От античной философии схоластика унаследовала убеждение в том, что мир в своей основе рационален и потому рациональное знание о мире возможно и достижимо. Познание вещей означает прежде всего познание их сущности, их существенных характеристик; эти характеристики определяют «вид», «форму» каждой вещи, и они же позволяют подвести вещь под общее понятие. Сущность вещи полностью доступна познанию, поскольку у сущности и понятия одна и та же структура; они отличаются только своим местопребыванием: сущности существуют в вещах, понятия — в уме человека. Хотя Аристотель наряду со «вторичными сущностями» (родами и видами) говорит также о «первых сущностях», обозначающих конкретные, чувственно воспринимаемые вещи, однако в аристотелевской метафизике под рационально постижимой сущностью — аналогом общего понятия — подразумевается, как правило, нечто умопостигаемое, не являющееся само по себе предметом чувственного восприятия. Аристотелевское учение о сущности становится ядром схоластических доктрин. Однако в процессе их построения происходит переосмысление аристотелевской метафизики; ряд моментов, присутствующих в ней в неявной форме, выходят на первый план. Это было обусловлено новыми задачами, которые предстояло решить средневековым теологам: с помощью понятийно-рациональных средств выразить христианское учение о Боге, мире и человеке. Опираясь на известные слова библейского текста: «Бог сказал Моисею: Я есмь Сущий» (Исх. 3: 14), средневековые теологи отождествили Бытие с Богом. В уме христианина нет ничего выше Бога, а поскольку из Священного Писания известно, что Бог «есть Сущий», то отсюда делается вывод, что абсолютно первый принцип есть бытие.
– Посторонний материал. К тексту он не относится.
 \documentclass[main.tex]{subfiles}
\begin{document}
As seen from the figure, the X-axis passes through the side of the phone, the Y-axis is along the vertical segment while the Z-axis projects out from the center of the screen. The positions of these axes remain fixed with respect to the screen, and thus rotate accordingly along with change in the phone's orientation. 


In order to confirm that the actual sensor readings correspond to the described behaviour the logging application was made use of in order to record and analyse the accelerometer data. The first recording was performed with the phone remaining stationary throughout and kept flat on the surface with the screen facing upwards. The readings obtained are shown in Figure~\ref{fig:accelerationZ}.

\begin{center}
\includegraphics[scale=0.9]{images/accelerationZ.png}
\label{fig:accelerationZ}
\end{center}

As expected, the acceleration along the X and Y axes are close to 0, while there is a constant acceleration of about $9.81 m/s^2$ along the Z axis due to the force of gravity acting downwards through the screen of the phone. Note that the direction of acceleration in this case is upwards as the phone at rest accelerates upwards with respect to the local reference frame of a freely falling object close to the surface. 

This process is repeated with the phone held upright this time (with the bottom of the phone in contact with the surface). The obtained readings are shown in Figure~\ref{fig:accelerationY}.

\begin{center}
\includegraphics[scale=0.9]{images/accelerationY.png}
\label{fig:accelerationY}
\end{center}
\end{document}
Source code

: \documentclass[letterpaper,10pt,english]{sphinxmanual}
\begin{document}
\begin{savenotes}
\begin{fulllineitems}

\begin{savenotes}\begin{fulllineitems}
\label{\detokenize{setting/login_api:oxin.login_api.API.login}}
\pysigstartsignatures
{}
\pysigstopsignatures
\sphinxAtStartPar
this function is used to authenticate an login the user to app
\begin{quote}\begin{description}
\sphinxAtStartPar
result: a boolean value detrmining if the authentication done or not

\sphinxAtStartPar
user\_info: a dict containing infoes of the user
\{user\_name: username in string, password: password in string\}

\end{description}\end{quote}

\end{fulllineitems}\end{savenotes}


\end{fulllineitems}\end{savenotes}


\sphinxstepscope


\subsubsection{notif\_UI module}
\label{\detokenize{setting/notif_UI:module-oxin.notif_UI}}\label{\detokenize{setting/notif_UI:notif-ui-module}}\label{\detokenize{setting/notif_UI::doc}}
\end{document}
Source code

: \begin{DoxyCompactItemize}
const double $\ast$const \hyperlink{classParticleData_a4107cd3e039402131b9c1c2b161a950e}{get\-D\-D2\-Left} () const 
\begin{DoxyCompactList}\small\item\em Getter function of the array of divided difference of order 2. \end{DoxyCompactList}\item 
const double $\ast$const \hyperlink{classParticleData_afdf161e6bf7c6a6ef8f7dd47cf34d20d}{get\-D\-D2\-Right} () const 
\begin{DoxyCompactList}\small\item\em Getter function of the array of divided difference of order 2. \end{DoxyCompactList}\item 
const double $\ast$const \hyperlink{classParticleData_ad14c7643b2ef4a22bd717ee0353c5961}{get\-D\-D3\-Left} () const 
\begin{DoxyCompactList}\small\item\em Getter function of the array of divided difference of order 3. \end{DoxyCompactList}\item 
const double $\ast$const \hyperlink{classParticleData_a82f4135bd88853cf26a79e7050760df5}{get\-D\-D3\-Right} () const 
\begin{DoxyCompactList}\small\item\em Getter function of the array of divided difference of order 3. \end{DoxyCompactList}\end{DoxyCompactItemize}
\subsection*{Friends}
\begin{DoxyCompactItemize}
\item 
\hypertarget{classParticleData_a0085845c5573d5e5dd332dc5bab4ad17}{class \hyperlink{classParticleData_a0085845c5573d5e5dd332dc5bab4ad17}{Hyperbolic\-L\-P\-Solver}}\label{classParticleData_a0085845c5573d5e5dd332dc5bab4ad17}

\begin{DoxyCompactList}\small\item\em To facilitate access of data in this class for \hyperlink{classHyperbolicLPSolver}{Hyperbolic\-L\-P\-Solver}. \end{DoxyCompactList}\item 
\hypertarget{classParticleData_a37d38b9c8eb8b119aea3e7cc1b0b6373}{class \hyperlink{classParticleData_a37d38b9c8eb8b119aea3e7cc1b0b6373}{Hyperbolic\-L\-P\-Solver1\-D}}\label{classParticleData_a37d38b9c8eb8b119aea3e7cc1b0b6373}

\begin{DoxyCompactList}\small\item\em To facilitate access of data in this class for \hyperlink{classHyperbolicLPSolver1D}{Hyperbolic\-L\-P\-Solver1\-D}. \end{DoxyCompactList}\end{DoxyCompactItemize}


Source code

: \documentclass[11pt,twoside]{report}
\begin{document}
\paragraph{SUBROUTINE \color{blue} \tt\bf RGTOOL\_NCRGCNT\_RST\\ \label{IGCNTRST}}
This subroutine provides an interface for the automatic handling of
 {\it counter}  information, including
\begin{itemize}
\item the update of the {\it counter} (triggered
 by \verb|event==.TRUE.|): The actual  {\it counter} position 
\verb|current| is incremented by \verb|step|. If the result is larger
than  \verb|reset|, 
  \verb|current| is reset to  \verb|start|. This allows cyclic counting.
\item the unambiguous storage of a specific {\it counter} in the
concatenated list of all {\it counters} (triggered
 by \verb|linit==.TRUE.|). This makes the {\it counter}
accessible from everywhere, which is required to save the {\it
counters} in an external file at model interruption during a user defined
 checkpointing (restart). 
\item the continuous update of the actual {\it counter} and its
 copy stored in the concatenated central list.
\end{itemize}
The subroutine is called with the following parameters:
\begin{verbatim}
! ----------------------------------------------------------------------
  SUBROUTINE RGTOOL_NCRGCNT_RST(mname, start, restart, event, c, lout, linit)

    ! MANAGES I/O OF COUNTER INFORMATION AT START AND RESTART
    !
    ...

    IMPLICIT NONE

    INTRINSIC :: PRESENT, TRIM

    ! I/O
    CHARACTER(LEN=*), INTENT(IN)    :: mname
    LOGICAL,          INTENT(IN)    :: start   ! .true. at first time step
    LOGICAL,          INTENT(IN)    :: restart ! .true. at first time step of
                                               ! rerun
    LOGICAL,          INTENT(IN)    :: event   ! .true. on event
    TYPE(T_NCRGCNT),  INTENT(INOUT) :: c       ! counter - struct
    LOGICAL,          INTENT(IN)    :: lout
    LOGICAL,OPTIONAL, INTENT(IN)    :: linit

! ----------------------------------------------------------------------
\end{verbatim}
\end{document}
Поэтому Бытие занимает центральное место в доктринах христианских теологов, вся средневековая теология и философия оказываются не чем иным, как учением о бытии в буквальном смысле этого слова.

Впервые внутри христианской культурной традиции формально-логический («схоластический») метод к рассмотрению онтологическо-теологической проблематики был применен человеком, чье творчество и судьба в очень значительной степени принадлежали Античной эпохе, — министром остготсткого короля Теодориха, переводчиком, богословом, поэтом, «последним римлянином» — Боэцием. Аниций Манлий Торкват Северин

Боэций(ок. 480 — 524 гг.) происходил из богатого и влиятельного сенаторского рода Анициев. При дворе Теодориха, остготстого военачальника, захватившего власть в бывшей западной части Римской империи (493 г.), Боэций очень быстро добился признания: в 510 г. он назначается консулом; в 522 г. король назначает Боэция на высочайший государственный пост — «магистра всех служб» (Magister officiorum). В это время в римской сенатской среде зарождается антиготская оппозиция. В Италии было немало сторонников византийского императора, не признававших господство варварского короля, который к тому же был арианином, т. е. приверженцем еретической веры. Защищая сенат от обвинений со стороны королевских осведомителей, Боэций был вскоре и сам заподозрен в измене: по обвинению в переписке с двором византийского императора Боэций был арестован, отправлен в тюрьму и после жестоких пыток казнен в 524 г.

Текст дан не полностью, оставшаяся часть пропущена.